WHAT YOU SHOULD DO | Will you quote only the lines starting at the one that contains "Said Butler Lampson, referred" and ending with the last line of the listing below, inclusive?

AVAILABLE DATA |
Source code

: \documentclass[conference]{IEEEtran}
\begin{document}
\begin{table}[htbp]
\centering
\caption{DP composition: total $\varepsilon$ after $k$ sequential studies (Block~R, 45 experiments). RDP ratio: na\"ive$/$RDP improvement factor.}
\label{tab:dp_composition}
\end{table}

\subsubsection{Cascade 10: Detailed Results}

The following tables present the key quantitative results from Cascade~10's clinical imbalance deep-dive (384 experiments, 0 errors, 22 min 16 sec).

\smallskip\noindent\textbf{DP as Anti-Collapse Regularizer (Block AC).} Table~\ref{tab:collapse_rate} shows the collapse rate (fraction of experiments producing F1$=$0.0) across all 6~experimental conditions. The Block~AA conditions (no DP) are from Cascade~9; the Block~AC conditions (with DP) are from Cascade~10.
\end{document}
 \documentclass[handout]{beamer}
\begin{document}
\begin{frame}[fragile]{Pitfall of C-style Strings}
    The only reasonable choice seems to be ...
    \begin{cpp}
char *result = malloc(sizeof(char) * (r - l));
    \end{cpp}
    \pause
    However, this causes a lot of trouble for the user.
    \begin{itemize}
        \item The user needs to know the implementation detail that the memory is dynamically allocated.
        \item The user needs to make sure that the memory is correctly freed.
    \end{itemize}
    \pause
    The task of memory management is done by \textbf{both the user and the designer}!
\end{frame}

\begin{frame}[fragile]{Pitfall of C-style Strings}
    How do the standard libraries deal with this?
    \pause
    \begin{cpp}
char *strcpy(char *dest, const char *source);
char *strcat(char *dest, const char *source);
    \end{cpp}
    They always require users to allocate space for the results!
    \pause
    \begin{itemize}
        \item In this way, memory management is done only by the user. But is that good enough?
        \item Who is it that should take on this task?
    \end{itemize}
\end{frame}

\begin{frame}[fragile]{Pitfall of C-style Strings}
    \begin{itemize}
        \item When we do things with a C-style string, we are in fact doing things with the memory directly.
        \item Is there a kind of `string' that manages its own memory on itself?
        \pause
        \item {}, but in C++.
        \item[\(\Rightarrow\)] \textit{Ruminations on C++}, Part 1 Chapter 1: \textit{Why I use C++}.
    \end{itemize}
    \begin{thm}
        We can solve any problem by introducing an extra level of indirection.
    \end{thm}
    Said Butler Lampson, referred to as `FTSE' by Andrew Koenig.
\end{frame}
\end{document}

ANSWER FOR THIS EXERCISE |
    Said Butler Lampson, referred to as `FTSE' by Andrew Koenig.
\end{frame}
\end{document}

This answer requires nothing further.